Can they keep doing this, though? Denver's backcourt is decimated, even beyond Murray. Will Barton, Monte Morris, and PJ Dozier are all on the shelf, and it's unclear how healthy those guys will be when the playoffs commence. Even if they're all back and close to 100%, this team has a shot-creation vacuum outside of Jokic that will be tough to overcome in a postseason setting.
It's helpful to think of Jokic as a 7-foot point guard because of the way he plays and how the Nuggets' offense is structured around him, but he still needs help. Though he's highly proficient at dribbling himself into scoring chances - be they bruising post-ups or unblockable rainbow fadeaways - it's easier and less taxing for him to get to his sweet spots when he can start possessions without the ball, and when someone like Murray can siphon defensive attention away from him.
Part of what makes the Nuggets so tough is the number of different ways they can deploy Jokic. He can be a dynamite initiator, but he's just as dangerous when he's screening and rolling, popping, cutting, or ducking in and getting deep post position. The thing is, that off-ball activity only really works if there's a competent playmaker on the other end, and one who also presents enough of a scoring threat that the defense has to react to him rather than freely loading up on Jokic.
The Nuggets still have complementary players who can score (Porter) and pass (Facundo Campazzo) at elite levels, but none who can do both. Barton and Morris are the guys who come closest to blending those skills, but in this case, that just means they're about average at each. For as incandescent as Porter has been as a shooter since Murray went down, and for as well as he plays off of Jokic, he's not a playmaker. The Nuggets can run dribble-handoffs and weak-side actions to get him clean looks, but he can't be a high-volume pick-and-roll operator at this stage.

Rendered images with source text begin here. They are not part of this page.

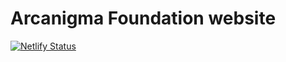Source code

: # Arcanigma Foundation website

[![Netlify Status](https://api.netlify.com/api/v1/badges/344fe059-bcb9-4bac-8b10-1e418cd2f1de/deploy-status)](https://app.netlify.com/sites/arcanigma/deploys)
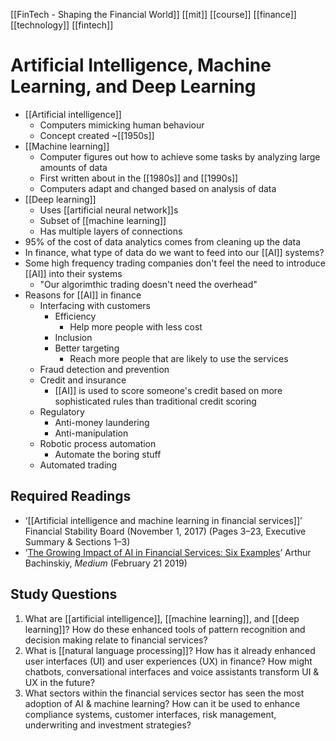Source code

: [[FinTech - Shaping the Financial World]] [[mit]] [[course]] [[finance]] [[technology]] [[fintech]]

# Artificial Intelligence, Machine Learning, and Deep Learning
- [[Artificial intelligence]]
	- Computers mimicking human behaviour
	- Concept created ~[[1950s]]
- [[Machine learning]]
	- Computer figures out how to achieve some tasks by analyzing large amounts of data
	- First written about in the [[1980s]] and [[1990s]]
	- Computers adapt and changed based on analysis of data
- [[Deep learning]]
	- Uses [[artificial neural network]]s
	- Subset of [[machine learning]]
	- Has multiple layers of connections
- 95% of the cost of data analytics comes from cleaning up the data
- In finance, what type of data do we want to feed into our [[AI]] systems?
- Some high frequency trading companies don't feel the need to introduce [[AI]] into their systems
	- "Our algorimthic trading doesn't need the overhead"
- Reasons for [[AI]] in finance
	- Interfacing with customers
		- Efficiency
			-  Help more people with less cost
		- Inclusion
		- Better targeting
			- Reach more people that are likely to use the services
	- Fraud detection and prevention
	- Credit and insurance
		- [[AI]] is used to score someone's credit based on more sophisticated rules than traditional credit scoring
	- Regulatory
		- Anti-money laundering
		- Anti-manipulation
	- Robotic process automation
		- Automate the boring stuff
	- Automated trading

## Required Readings
- ‘[[Artificial intelligence and machine learning in financial services]]’ Financial Stability Board (November 1, 2017) (Pages 3–23, Executive Summary & Sections 1–3)
- ‘[The Growing Impact of AI in Financial Services: Six Examples](https://towardsdatascience.com/the-growing-impact-of-ai-in-financial-services-six-examples-da386c0301b2)’ Arthur Bachinskiy, _Medium_ (February 21 2019)

## Study Questions
1.  What are [[artificial intelligence]], [[machine learning]], and [[deep learning]]? How do these enhanced tools of pattern recognition and decision making relate to financial services?
2.  What is [[natural language processing]]? How has it already enhanced user interfaces (UI) and user experiences (UX) in finance? How might chatbots, conversational interfaces and voice assistants transform UI & UX in the future?
3.  What sectors within the financial services sector has seen the most adoption of AI & machine learning? How can it be used to enhance compliance systems, customer interfaces, risk management, underwriting and investment strategies?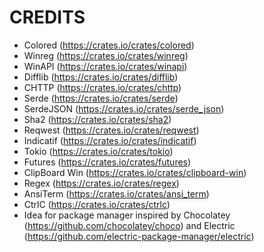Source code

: # CREDITS

- Colored (https://crates.io/crates/colored)
- Winreg (https://crates.io/crates/winreg)
- WinAPI (https://crates.io/crates/winapi)
- Difflib (https://crates.io/crates/difflib)
- CHTTP (https://crates.io/crates/chttp)
- Serde (https://crates.io/crates/serde)
- SerdeJSON (https://crates.io/crates/serde_json)
- Sha2 (https://crates.io/crates/sha2)
- Reqwest (https://crates.io/crates/reqwest)
- Indicatif (https://crates.io/crates/indicatif)
- Tokio (https://crates.io/crates/tokio)
- Futures (https://crates.io/crates/futures)
- ClipBoard Win (https://crates.io/crates/clipboard-win)
- Regex (https://crates.io/crates/regex)
- AnsiTerm (https://crates.io/crates/ansi_term)
- CtrlC (https://crates.io/crates/ctrlc)
- Idea for package manager inspired by Chocolatey (https://github.com/chocolatey/choco) and Electric (https://github.com/electric-package-manager/electric)
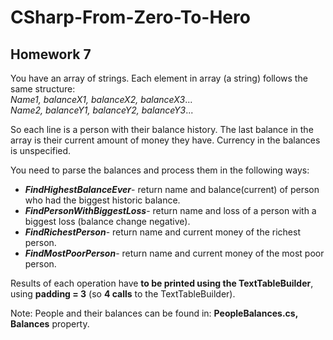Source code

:# CSharp-From-Zero-To-Hero  
## Homework 7  
You have an array of strings. Each element in array (a string) follows the same structure:  
*Name1, balanceX1, balanceX2, balanceX3*...  
*Name2, balanceY1, balanceY2, balanceY3*...  

So each line is a person with their balance history. The last balance in the array is their current amount of money they have. Currency in the balances is unspecified.  

You need to parse the balances and process them in the following ways:  
- ***FindHighestBalanceEver***- return name and balance(current) of person who had the biggest historic balance.  
- ***FindPersonWithBiggestLoss***- return name and loss of a person with a biggest loss (balance change negative).  
- ***FindRichestPerson***- return name and current money of the richest person.  
- ***FindMostPoorPerson***- return name and current money of the most poor person.  

Results of each operation have **to be printed using the TextTableBuilder**, using **padding = 3** (so **4 calls** to the TextTableBuilder).

Note: People and their balances can be found in: **PeopleBalances.cs, Balances** property.



 

 

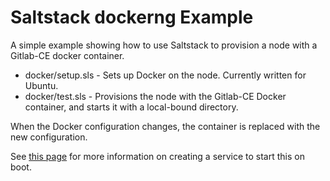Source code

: Saltstack dockerng Example
==========================
A simple example showing how to use Saltstack to provision a node with a Gitlab-CE docker container.

* docker/setup.sls - Sets up Docker on the node. Currently written for Ubuntu.
* docker/test.sls - Provisions the node with the Gitlab-CE Docker container, and starts it with a local-bound directory.

When the Docker configuration changes, the container is replaced with the new configuration.

See [this page](https://docs.docker.com/engine/admin/host_integration/) for more information on creating a service to start this on boot.
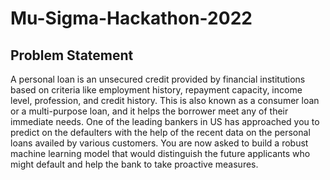 # Mu-Sigma-Hackathon-2022
## Problem Statement

A personal loan is an unsecured credit provided by financial institutions based on criteria like employment history, repayment capacity, income level, profession, and credit history.
This is also known as a consumer loan or a multi-purpose loan, and it helps the borrower meet any of their immediate needs.
One of the leading bankers in US has approached you to predict on the defaulters with the help of the recent data on the personal loans availed by various customers.
You are now asked to build a robust machine learning model that would distinguish the future applicants who might default and help the bank to take proactive measures.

Aaron Gordon has helped stabilize the Nugget's defense, but they still top out at slightly above average on that end, so if they're going to make a deep run, it's their offense that will have to carry them. That leaves a ton on Jokic's shoulders, to say nothing of the struggles the team could have when he's on the bench. Asking him to keep carrying that load through multiple playoff rounds might be asking too much. - Wolfond
Are they healthy, and do they need to shoot better?
The defending champs get two questions, because the first one - while obvious - will determine the fate of the entire postseason.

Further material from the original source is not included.